However both seem to outperform the other solutions, but they do return a mask instead of the "filtered" array.然而,两者似乎都优于其他解决方案,但它们确实返回一个掩码而不是“过滤”数组。
import numpy as np
import numba as nb
from simple_benchmark import BenchmarkBuilder, MultiArgument
b = BenchmarkBuilder()
bins = np.array([1, 1, 2, 2, 2, 3, 3, 3, 3, 4, 4, 4, 5, 5, 5, 5, 5, 5, 5])
@nb.njit
def mask_more_n(arr, n):
mask = np.ones(arr.shape, np.bool_)
current = arr[0]
count = 0
for idx, item in enumerate(arr):
if item == current:
count += 1
else:
current = item
count = 1
mask[idx] = count <= n
return mask
@b.add_function(warmups=True)
def MSeifert(arr, n):
return mask_more_n(arr, n)
from scipy.ndimage.morphology import binary_dilation
@b.add_function()
def Divakar_1(a, N):
k = np.ones(N,dtype=bool)
m = np.r_[True,a[:-1]!=a[1:]]
return a[binary_dilation(m,k,origin=-(N//2))]
@b.add_function()
def Divakar_2(a, N):
k = np.ones(N,dtype=bool)
return a[binary_dilation(np.ediff1d(a,to_begin=a[0])!=0,k,origin=-(N//2))]
@b.add_function()
def Divakar_3(a, N):
m = np.r_[True,a[:-1]!=a[1:],True]
idx = np.flatnonzero(m)
c = np.diff(idx)
return np.repeat(a[idx[:-1]],np.minimum(c,N))
from skimage.util import view_as_windows
@b.add_function()
def Divakar_4(a, N):
m = np.r_[True,a[:-1]!=a[1:]]
w = view_as_windows(m,N)
idx = np.flatnonzero(m)
v = idx<len(w)
w[idx[v]] = 1
if v.all()==0:
m[idx[v.argmin()]:] = 1
return a[m]
@b.add_function()
def Divakar_5(a, N):
m = np.r_[True,a[:-1]!=a[1:]]
w = view_as_windows(m,N)
last_idx = len(a)-m[::-1].argmax()-1
w[m[:-N+1]] = 1
m[last_idx:last_idx+N] = 1
return a[m]
@b.add_function()
def PaulPanzer(a,N):
mask = np.empty(a.size,bool)
mask[:N] = True
np.not_equal(a[N:],a[:-N],out=mask[N:])
return mask
import random
@b.add_arguments('array size')
def argument_provider():
for exp in range(2, 20):
size = 2**exp
yield size, MultiArgument([np.array([random.randint(0, 5) for _ in range(size)]), 3])
r = b.run()
import matplotlib.pyplot as plt
plt.figure(figsize=[10, 8])
r.plot()
You could do this with indexing.您可以通过索引来做到这一点。 For any N the code would be:
对于任何 N,代码将是:
N = 3
bins = np.array([1, 1, 2, 2, 2, 3, 3, 3, 3, 4, 4, 4, 5, 5, 5, 5, 5, 5, 5,6])

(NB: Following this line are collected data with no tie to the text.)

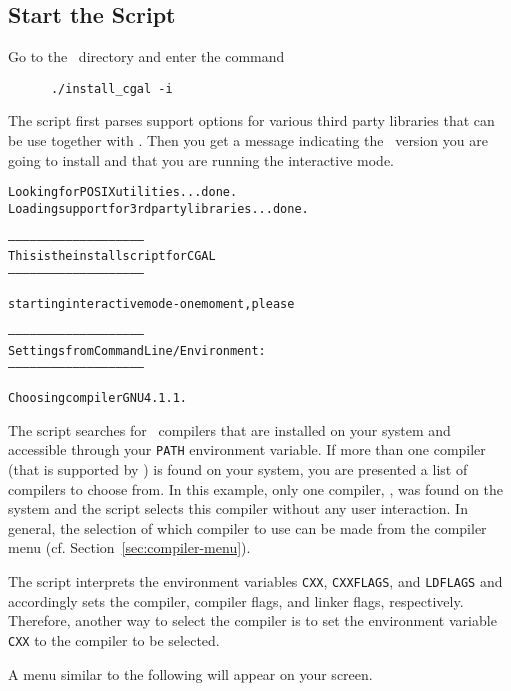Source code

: \subsection{Start the Script}

Go to the \cgaldir\ directory and enter the command
\begin{verbatim}
      ./install_cgal -i
\end{verbatim}

The script first parses support options for various third party
libraries that can be use together with \cgal. Then you get a message
indicating the \cgal\ version you are going to install and that you
are running the interactive mode.

{\ccTexHtml{\scriptsize}{}
\begin{alltt}
Looking for POSIX utilities... done.
Loading support for 3rd party libraries...done.

--------------------------------------------------------
  This is the install script for CGAL \cgalrelease
--------------------------------------------------------

starting interactive mode - one moment, please

--------------------------------------------------------
Settings from Command Line/Environment:
--------------------------------------------------------

  Choosing compiler GNU 4.1.1.
\end{alltt}}

The script searches for \CC\ compilers that are installed on your
system and accessible through your \texttt{PATH} environment variable.
If more than one compiler (that is supported by \cgal) is found on
your system, you are presented a list of compilers to choose from. In
this example, only one compiler, , was found on the system
and the script selects this compiler without any user interaction. In
general, the selection of which compiler to use can be made from the
compiler menu (cf. Section~\ref{sec:compiler-menu}).

The script interprets the environment variables \texttt{CXX},
\texttt{CXXFLAGS}, and \texttt{LDFLAGS} and accordingly sets the
compiler, compiler flags, and linker flags, respectively.  Therefore,
another way to select the compiler is to set the environment variable
\texttt{CXX} to the compiler to be selected.

A menu similar to the following will appear on your screen.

mask = [True for _ in range(N)] + list(bins[:-N] != bins[N:])
bins[mask]
output: output:
array([1, 1, 2, 2, 2, 3, 3, 3, 4, 4, 4, 5, 5, 5, 6]
You could use a while loop that checks if the array element N positions back is equal to the current one.您可以使用 while 循环来检查数组元素 N 位置是否等于当前位置。 Note this solution assumes the array is ordered.
请注意,此解决方案假定数组是有序的。
import numpy as np
bins = [1, 1, 2, 2, 2, 3, 3, 3, 3, 4, 4, 4, 5, 5, 5, 5, 5, 5, 5]
N = 3
counter = N
while counter < len(bins):
drop_condition = (bins[counter] == bins[counter - N])
if drop_condition:
bins = np.delete(bins, counter)
else:
# move on to next element
counter += 1
A much nicer way would be to use numpy
's unique()
-function.更好的方法是使用
numpy
的unique()
-函数。 You will get unique entries in your array and also the count of how often they appear:您将在数组中获得唯一条目以及它们出现的频率:
bins = np.array([1, 1, 2, 2, 2, 3, 3, 3, 3, 4, 4, 4, 5, 5, 5, 5, 5, 5, 5])
N = 3
unique, index,count = np.unique(bins, return_index=True, return_counts=True)
mask = np.full(bins.shape, True, dtype=bool)
for i,c in zip(index,count):
if c>N:
mask[i+N:i+c] = False
bins[mask]
output: output:
array([1, 1, 2, 2, 2, 3, 3, 3, 4, 4, 4, 5, 5, 5])
You could use numpy.unique
.您可以使用
numpy.unique
。 The variable final_mask
can be used to extract the traget elements from the array bins
.变量
final_mask
可用于从数组bins
中提取 traget 元素。
import numpy as np
bins = np.array([1, 1, 2, 2, 2, 3, 3, 3, 3, 4, 4, 4, 5, 5, 5, 5, 5, 5, 5])
repeat_max = 3
unique, counts = np.unique(bins, return_counts=True)
mod_counts = np.array([x if x<=repeat_max else repeat_max for x in counts])
mask = np.arange(bins.size)
#final_values = np.hstack([bins[bins==value][:count] for value, count in zip(unique, mod_counts)])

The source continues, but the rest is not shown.